物件の積算価格の算出手順3つ|土地の積算価格を算出する際の注意点
2020 06.4この記事はPRを含みます
積算価格とは
積算価格とは、土地、建物のそれぞれの現在の価格を査定して算出される価値のことです。例えば家を販売する時、購入する時には、「価格」が必要になります。
その価格は、この積算価格を参考にしてつけられることもあるでしょう。ポイントは、土地の価格、建物の価格を別々に算出し、合算しているということです。積算価格は建物を再建する時など、様々な場面で考慮される価格でしょう。
物件の積算価格
物件の積算価格は、土地の積算価格、建物の積算価格を足した合計価格のことです。積算価格は、金融機関の多くが融資額を決定する時にも参考にすることがあります。価値のある物件ほど積算価格は高くなるため、高く処分ができるでしょう。

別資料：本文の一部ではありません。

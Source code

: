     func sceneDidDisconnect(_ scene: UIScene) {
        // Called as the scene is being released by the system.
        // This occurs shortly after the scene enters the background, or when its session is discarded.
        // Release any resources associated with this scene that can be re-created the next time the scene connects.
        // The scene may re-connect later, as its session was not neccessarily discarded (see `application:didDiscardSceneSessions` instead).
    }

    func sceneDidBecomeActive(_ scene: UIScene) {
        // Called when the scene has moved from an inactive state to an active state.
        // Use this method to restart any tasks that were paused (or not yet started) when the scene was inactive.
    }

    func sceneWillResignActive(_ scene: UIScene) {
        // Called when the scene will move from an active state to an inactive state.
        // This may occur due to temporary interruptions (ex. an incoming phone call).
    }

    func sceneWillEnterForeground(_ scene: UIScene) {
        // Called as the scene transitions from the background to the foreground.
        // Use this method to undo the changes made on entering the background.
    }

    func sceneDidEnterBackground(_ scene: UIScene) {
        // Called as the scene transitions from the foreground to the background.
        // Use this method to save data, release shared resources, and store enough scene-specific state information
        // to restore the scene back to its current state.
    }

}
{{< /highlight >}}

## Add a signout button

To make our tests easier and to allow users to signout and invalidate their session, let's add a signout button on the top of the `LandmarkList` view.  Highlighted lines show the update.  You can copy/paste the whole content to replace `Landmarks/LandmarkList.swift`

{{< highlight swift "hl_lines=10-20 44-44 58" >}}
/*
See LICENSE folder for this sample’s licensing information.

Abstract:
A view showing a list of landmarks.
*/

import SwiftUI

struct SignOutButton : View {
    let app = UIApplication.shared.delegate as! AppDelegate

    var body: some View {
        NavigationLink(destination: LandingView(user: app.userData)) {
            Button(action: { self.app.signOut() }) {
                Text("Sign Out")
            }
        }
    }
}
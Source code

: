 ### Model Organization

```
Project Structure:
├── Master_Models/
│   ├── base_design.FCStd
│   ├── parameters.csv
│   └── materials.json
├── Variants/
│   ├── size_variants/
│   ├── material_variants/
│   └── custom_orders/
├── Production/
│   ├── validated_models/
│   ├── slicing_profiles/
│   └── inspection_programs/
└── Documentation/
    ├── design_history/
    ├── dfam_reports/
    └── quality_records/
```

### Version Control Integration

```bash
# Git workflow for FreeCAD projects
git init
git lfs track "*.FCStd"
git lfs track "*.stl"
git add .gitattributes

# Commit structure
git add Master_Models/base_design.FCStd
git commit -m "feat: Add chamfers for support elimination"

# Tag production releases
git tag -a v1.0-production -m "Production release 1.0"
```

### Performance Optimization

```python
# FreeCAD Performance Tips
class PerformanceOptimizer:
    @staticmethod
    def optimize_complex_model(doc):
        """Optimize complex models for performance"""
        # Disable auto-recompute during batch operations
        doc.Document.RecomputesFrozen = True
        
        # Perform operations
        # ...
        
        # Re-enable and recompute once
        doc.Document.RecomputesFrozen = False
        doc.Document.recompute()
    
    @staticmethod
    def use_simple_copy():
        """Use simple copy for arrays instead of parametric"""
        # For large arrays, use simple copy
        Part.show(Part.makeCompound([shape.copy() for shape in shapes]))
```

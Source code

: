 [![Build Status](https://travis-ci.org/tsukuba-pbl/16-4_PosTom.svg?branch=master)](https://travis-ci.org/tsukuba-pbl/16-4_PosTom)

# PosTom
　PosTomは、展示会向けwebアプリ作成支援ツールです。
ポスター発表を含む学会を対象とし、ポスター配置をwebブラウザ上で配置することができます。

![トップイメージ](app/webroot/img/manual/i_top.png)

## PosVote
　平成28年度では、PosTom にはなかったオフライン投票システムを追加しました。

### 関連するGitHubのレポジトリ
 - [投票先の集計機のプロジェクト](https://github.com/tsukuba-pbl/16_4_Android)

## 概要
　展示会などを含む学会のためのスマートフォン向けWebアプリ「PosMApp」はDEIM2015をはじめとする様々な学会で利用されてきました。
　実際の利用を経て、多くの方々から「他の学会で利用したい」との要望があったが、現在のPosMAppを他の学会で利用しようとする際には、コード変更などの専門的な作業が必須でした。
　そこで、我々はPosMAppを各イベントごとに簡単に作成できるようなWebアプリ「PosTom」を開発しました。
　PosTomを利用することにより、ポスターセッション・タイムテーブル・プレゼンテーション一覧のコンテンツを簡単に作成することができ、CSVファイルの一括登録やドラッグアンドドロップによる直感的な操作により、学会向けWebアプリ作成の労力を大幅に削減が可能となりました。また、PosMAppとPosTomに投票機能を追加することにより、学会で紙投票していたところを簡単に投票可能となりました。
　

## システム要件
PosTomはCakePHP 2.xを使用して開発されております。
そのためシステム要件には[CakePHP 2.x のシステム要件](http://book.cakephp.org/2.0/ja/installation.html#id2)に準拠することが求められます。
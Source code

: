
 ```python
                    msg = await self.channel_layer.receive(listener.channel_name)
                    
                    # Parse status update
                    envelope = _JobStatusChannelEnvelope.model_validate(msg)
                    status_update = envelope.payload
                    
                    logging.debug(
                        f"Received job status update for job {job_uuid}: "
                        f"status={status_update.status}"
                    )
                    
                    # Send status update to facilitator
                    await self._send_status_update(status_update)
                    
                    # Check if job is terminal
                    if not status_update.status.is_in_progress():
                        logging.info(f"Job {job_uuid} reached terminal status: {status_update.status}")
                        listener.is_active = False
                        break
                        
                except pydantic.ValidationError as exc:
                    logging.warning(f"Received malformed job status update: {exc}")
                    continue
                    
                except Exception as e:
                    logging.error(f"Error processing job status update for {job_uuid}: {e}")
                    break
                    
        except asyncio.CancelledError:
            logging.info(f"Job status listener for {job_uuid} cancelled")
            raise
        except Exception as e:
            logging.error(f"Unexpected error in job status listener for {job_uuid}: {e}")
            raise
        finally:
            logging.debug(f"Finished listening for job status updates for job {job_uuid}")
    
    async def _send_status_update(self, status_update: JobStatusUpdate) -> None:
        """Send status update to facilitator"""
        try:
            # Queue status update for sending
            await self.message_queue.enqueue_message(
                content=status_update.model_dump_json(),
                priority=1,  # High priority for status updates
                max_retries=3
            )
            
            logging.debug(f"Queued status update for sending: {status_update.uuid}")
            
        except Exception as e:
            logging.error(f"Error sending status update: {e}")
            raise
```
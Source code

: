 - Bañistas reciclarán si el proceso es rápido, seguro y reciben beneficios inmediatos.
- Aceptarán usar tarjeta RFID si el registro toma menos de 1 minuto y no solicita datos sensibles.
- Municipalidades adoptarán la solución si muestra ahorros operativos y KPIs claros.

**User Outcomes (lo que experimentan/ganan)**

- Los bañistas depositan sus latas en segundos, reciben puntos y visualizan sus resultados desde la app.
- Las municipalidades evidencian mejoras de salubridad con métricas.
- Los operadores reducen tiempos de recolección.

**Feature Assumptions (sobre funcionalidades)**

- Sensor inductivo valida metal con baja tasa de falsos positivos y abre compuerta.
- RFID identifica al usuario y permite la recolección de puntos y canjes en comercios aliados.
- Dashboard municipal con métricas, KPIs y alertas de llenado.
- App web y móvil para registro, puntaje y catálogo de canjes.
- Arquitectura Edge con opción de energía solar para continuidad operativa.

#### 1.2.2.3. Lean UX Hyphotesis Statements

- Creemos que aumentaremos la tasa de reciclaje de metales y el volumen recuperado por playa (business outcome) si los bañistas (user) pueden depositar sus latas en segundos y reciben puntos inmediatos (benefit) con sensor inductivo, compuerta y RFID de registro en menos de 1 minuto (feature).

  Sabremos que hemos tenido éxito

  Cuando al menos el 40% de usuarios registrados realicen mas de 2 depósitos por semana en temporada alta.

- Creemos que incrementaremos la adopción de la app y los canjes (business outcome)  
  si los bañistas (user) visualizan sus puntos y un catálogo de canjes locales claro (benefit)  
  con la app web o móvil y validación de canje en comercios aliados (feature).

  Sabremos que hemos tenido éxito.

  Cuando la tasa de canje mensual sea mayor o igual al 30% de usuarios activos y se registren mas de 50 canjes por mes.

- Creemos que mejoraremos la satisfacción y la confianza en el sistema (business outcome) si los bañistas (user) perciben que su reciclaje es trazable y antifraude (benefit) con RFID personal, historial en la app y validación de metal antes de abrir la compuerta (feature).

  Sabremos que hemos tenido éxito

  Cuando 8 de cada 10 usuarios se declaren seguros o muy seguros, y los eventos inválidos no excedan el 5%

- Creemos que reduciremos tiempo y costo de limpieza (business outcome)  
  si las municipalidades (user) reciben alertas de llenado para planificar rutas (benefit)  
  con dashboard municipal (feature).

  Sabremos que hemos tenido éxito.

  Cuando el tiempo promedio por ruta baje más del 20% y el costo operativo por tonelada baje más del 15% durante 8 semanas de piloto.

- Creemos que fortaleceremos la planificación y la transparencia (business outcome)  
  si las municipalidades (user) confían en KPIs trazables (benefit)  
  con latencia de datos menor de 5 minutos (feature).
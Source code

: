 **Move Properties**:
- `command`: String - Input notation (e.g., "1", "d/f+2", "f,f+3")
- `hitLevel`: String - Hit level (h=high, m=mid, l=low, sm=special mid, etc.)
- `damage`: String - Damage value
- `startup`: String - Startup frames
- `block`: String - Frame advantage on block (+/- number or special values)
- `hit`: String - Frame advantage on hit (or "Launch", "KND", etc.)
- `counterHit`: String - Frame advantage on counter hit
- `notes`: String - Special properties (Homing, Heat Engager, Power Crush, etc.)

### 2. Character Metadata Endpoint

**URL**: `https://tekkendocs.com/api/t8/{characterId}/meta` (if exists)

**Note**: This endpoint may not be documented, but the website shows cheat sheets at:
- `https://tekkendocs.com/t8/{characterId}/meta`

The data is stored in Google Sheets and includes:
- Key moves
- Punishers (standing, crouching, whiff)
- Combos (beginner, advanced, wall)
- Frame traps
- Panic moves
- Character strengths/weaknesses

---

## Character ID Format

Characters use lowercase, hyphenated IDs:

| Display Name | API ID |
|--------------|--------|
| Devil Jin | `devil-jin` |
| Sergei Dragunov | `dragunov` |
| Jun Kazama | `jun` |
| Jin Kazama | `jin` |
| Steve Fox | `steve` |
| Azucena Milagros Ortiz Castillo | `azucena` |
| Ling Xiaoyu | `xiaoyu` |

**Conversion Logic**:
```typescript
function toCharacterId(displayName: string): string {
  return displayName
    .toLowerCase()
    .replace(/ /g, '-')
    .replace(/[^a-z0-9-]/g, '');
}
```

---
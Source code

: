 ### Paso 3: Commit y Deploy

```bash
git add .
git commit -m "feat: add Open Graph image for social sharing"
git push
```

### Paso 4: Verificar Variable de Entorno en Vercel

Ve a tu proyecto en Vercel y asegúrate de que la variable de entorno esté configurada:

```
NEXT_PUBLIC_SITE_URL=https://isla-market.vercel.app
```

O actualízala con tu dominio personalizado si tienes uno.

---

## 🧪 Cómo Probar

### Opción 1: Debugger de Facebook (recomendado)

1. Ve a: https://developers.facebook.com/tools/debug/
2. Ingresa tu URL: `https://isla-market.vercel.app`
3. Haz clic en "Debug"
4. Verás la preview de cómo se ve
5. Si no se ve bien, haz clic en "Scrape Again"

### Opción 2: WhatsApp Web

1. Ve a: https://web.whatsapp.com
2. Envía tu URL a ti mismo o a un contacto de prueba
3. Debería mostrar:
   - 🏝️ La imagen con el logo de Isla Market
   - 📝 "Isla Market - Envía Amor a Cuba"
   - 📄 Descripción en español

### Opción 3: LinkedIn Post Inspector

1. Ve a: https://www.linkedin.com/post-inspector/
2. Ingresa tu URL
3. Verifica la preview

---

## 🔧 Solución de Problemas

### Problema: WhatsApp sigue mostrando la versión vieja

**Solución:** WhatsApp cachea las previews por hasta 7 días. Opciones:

積算価格が高ければ、それを担保にして高い金額を融資してもらえる可能性が高くなり、不動産投資をするにしても有利になるでしょう。
土地の積算価格
土地の積算価格の計算方法について見ていきましょう。土地の現在積算価格は、相続税路線価、公示価格を基に計算されています。これらの数値は毎年更新されているため、きちんと最新版の金額を求めることができるでしょう。
土地の積算価格は、路線価×面積で計算することができます。同じように公示価格を利用すると、土地の現在積算価格を求めることもできます。
建物の積算価格
建物の積算価格を計算する方法も見てみましょう。建物の積算価格は、該当する建物を再構築する際にかかる金額(再調達価格)に、築年数を考慮した残存価値をかけて計算します。
この、該当する建物を再構築する際にかかる金額というのは、金融機関ごとに定められた建築価格に、建築面積を乗じたもののことです。築年数に応じた残存価値というのは、法定耐用年数を参考にして求められるもののことです。
積算価格と収益価格の違い
積算価格と似た言葉に、収益価格という言葉があります。収益価格とは、将来的な純収益を予測し、現在の価値を参考にして試算される不動産価格のことを指します。
収益価格は、将来的に生み出される純利益や、現在の価格を参考にして算出される試算価格です。積算価格が費用面に着目した価格だったのに対し、収益価格は収益性に注目しており、投資をする際に参考になる価格と言えるでしょう。
積算価格の必要性
積算価格は本当に必要なのでしょうか。ややこしい数値がたくさん出てくる上に、種類もたくさんあります。しかし、積算価格は投資や融資を考える上で必要な数値です。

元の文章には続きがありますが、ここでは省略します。